Exercise requirements:
Set out the records again, keeping every word as it is.
☆ ☆ ☆ ☆ ☆ ☆ ☆
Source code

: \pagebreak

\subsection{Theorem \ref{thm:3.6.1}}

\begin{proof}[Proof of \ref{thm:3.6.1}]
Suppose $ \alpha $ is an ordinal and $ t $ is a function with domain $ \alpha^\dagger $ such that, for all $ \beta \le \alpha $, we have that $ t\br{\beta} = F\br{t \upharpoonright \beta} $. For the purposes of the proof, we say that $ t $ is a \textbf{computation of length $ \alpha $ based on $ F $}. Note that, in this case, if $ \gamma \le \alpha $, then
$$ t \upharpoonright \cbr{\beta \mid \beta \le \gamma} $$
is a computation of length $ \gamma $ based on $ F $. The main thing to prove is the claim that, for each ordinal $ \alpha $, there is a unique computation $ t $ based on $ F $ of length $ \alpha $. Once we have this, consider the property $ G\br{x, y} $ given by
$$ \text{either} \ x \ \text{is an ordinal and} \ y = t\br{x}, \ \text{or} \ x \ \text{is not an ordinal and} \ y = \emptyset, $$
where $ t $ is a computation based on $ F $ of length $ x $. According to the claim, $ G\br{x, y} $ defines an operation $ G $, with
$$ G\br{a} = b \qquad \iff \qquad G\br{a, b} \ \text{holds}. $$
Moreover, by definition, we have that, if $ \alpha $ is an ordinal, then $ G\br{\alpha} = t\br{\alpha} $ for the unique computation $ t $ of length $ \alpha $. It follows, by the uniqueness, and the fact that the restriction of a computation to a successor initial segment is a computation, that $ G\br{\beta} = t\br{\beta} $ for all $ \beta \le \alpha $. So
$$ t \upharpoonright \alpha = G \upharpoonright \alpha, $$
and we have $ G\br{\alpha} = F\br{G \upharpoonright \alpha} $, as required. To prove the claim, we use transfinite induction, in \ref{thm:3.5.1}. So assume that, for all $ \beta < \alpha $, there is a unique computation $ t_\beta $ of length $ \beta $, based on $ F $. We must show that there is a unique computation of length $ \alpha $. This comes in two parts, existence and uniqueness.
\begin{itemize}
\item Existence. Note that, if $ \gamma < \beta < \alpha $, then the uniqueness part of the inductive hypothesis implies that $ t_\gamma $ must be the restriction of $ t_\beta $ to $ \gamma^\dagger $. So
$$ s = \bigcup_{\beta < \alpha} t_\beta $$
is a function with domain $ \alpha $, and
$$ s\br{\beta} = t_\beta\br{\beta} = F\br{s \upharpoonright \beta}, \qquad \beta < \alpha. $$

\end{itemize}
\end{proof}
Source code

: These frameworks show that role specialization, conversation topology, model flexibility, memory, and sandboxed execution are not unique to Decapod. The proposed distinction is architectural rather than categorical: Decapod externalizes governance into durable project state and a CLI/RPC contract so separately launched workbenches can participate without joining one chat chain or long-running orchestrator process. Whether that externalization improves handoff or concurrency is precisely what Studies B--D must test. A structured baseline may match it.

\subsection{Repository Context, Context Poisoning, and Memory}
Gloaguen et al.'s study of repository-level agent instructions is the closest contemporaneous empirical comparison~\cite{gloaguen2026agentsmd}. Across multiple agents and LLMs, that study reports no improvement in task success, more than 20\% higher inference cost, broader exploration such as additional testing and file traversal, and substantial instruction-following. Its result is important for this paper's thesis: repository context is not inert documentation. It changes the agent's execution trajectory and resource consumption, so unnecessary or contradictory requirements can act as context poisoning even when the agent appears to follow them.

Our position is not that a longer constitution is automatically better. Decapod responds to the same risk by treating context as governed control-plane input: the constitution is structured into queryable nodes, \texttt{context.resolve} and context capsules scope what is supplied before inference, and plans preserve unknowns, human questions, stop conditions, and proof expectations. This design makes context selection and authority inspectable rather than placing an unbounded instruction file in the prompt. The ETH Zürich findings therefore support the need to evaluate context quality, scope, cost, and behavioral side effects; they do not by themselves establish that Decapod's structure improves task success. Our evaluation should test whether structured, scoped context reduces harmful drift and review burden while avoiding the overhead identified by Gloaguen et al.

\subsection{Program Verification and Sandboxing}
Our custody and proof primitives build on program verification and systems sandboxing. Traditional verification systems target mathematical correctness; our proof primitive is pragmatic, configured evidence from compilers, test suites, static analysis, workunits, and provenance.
☆ ☆ ☆ ☆ ☆ ☆ ☆
The completed task:
Source code

: \pagebreak

\subsection{Theorem \ref{thm:3.6.1}}

\begin{proof}[Proof of \ref{thm:3.6.1}]
Suppose $ \alpha $ is an ordinal and $ t $ is a function with domain $ \alpha^\dagger $ such that, for all $ \beta \le \alpha $, we have that $ t\br{\beta} = F\br{t \upharpoonright \beta} $. For the purposes of the proof, we say that $ t $ is a \textbf{computation of length $ \alpha $ based on $ F $}. Note that, in this case, if $ \gamma \le \alpha $, then
$$ t \upharpoonright \cbr{\beta \mid \beta \le \gamma} $$
is a computation of length $ \gamma $ based on $ F $. The main thing to prove is the claim that, for each ordinal $ \alpha $, there is a unique computation $ t $ based on $ F $ of length $ \alpha $. Once we have this, consider the property $ G\br{x, y} $ given by
$$ \text{either} \ x \ \text{is an ordinal and} \ y = t\br{x}, \ \text{or} \ x \ \text{is not an ordinal and} \ y = \emptyset, $$
where $ t $ is a computation based on $ F $ of length $ x $. According to the claim, $ G\br{x, y} $ defines an operation $ G $, with
$$ G\br{a} = b \qquad \iff \qquad G\br{a, b} \ \text{holds}. $$
Moreover, by definition, we have that, if $ \alpha $ is an ordinal, then $ G\br{\alpha} = t\br{\alpha} $ for the unique computation $ t $ of length $ \alpha $. It follows, by the uniqueness, and the fact that the restriction of a computation to a successor initial segment is a computation, that $ G\br{\beta} = t\br{\beta} $ for all $ \beta \le \alpha $. So
$$ t \upharpoonright \alpha = G \upharpoonright \alpha, $$
and we have $ G\br{\alpha} = F\br{G \upharpoonright \alpha} $, as required. To prove the claim, we use transfinite induction, in \ref{thm:3.5.1}. So assume that, for all $ \beta < \alpha $, there is a unique computation $ t_\beta $ of length $ \beta $, based on $ F $. We must show that there is a unique computation of length $ \alpha $. This comes in two parts, existence and uniqueness.
\begin{itemize}
\item Existence. Note that, if $ \gamma < \beta < \alpha $, then the uniqueness part of the inductive hypothesis implies that $ t_\gamma $ must be the restriction of $ t_\beta $ to $ \gamma^\dagger $. So
$$ s = \bigcup_{\beta < \alpha} t_\beta $$
is a function with domain $ \alpha $, and
$$ s\br{\beta} = t_\beta\br{\beta} = F\br{s \upharpoonright \beta}, \qquad \beta < \alpha. $$

\end{itemize}
\end{proof}
Source code

: These frameworks show that role specialization, conversation topology, model flexibility, memory, and sandboxed execution are not unique to Decapod. The proposed distinction is architectural rather than categorical: Decapod externalizes governance into durable project state and a CLI/RPC contract so separately launched workbenches can participate without joining one chat chain or long-running orchestrator process. Whether that externalization improves handoff or concurrency is precisely what Studies B--D must test. A structured baseline may match it.

\subsection{Repository Context, Context Poisoning, and Memory}
Gloaguen et al.'s study of repository-level agent instructions is the closest contemporaneous empirical comparison~\cite{gloaguen2026agentsmd}. Across multiple agents and LLMs, that study reports no improvement in task success, more than 20\% higher inference cost, broader exploration such as additional testing and file traversal, and substantial instruction-following. Its result is important for this paper's thesis: repository context is not inert documentation. It changes the agent's execution trajectory and resource consumption, so unnecessary or contradictory requirements can act as context poisoning even when the agent appears to follow them.

Our position is not that a longer constitution is automatically better. Decapod responds to the same risk by treating context as governed control-plane input: the constitution is structured into queryable nodes, \texttt{context.resolve} and context capsules scope what is supplied before inference, and plans preserve unknowns, human questions, stop conditions, and proof expectations. This design makes context selection and authority inspectable rather than placing an unbounded instruction file in the prompt. The ETH Zürich findings therefore support the need to evaluate context quality, scope, cost, and behavioral side effects; they do not by themselves establish that Decapod's structure improves task success. Our evaluation should test whether structured, scoped context reduces harmful drift and review burden while avoiding the overhead identified by Gloaguen et al.

\subsection{Program Verification and Sandboxing}
Our custody and proof primitives build on program verification and systems sandboxing. Traditional verification systems target mathematical correctness; our proof primitive is pragmatic, configured evidence from compilers, test suites, static analysis, workunits, and provenance.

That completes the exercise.